WORK REQUEST:
From the listing below, pull each line that includes "means".

*** DATA FOR THIS TASK Section Begins ***

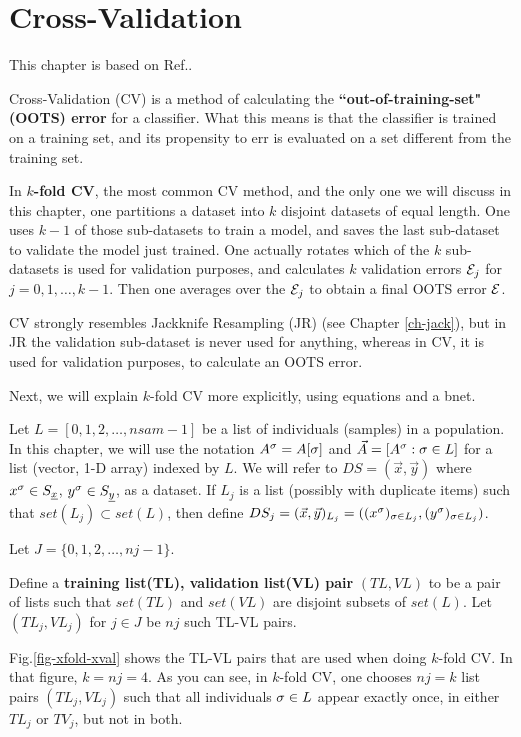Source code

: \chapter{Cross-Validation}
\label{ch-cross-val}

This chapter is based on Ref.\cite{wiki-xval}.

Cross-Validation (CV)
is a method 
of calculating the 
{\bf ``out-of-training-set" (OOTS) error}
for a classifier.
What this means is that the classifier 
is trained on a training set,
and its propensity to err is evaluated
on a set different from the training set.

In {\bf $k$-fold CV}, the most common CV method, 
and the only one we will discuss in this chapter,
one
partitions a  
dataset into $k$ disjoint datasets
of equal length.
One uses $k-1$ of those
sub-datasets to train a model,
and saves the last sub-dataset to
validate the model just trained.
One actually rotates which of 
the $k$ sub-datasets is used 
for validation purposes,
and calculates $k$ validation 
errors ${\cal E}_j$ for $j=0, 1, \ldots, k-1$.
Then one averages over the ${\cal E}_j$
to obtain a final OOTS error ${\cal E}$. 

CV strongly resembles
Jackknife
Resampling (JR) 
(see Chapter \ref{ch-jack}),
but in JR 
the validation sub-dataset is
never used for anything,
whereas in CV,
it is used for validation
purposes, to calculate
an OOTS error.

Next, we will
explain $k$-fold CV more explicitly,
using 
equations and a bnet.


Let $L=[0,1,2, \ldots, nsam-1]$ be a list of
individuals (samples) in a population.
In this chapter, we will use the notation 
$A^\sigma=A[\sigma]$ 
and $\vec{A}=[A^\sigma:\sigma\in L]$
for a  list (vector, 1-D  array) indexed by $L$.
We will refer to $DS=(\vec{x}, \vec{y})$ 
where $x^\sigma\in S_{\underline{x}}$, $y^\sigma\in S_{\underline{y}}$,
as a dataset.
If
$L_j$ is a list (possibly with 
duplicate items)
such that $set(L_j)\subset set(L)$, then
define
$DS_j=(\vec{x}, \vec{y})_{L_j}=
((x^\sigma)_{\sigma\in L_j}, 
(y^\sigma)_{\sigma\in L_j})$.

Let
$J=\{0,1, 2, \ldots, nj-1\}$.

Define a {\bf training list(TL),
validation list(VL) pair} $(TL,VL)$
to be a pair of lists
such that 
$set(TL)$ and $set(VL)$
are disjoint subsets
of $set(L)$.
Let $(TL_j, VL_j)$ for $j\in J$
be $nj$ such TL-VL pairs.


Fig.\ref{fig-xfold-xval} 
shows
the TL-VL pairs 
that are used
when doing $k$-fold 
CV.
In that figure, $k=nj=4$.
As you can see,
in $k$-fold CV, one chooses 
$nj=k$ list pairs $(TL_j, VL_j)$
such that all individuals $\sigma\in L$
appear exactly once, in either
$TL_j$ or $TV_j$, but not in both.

*** DATA FOR THIS TASK Section Ends ***
*** DATA FOR THIS TASK Section Begins ***

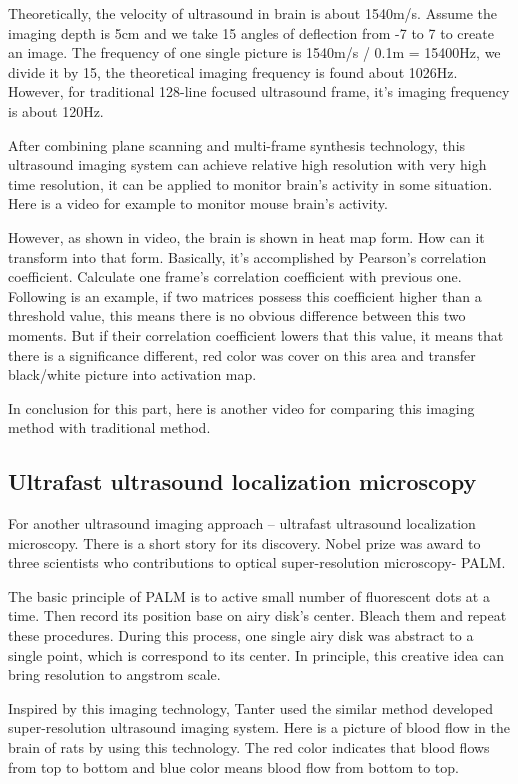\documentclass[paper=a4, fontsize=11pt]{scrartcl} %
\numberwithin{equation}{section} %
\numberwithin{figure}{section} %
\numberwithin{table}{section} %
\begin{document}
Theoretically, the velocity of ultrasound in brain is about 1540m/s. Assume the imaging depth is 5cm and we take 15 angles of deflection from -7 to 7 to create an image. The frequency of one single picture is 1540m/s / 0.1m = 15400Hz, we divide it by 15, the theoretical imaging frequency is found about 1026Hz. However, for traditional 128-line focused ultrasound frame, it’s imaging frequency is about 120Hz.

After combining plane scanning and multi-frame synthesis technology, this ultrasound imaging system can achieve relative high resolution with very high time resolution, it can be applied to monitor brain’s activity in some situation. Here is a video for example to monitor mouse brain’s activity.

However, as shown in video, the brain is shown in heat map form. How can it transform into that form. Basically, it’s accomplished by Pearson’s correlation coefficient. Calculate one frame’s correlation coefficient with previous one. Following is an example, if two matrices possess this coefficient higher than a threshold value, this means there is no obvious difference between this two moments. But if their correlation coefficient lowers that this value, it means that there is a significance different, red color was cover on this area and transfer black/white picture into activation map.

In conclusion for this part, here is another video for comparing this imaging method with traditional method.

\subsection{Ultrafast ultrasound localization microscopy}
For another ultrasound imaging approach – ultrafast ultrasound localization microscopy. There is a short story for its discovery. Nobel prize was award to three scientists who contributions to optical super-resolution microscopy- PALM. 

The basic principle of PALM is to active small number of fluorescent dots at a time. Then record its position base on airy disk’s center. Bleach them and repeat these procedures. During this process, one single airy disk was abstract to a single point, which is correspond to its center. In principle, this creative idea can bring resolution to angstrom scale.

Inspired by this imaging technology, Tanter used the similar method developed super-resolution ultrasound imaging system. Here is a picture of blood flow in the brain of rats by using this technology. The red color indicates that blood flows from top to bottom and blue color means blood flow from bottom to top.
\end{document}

*** DATA FOR THIS TASK Section Ends ***

SOLUTION TO THIS EXERCISE:
What this means is that the classifier 
However, as shown in video, the brain is shown in heat map form. How can it transform into that form. Basically, it’s accomplished by Pearson’s correlation coefficient. Calculate one frame’s correlation coefficient with previous one. Following is an example, if two matrices possess this coefficient higher than a threshold value, this means there is no obvious difference between this two moments. But if their correlation coefficient lowers that this value, it means that there is a significance different, red color was cover on this area and transfer black/white picture into activation map.
Inspired by this imaging technology, Tanter used the similar method developed super-resolution ultrasound imaging system. Here is a picture of blood flow in the brain of rats by using this technology. The red color indicates that blood flows from top to bottom and blue color means blood flow from bottom to top.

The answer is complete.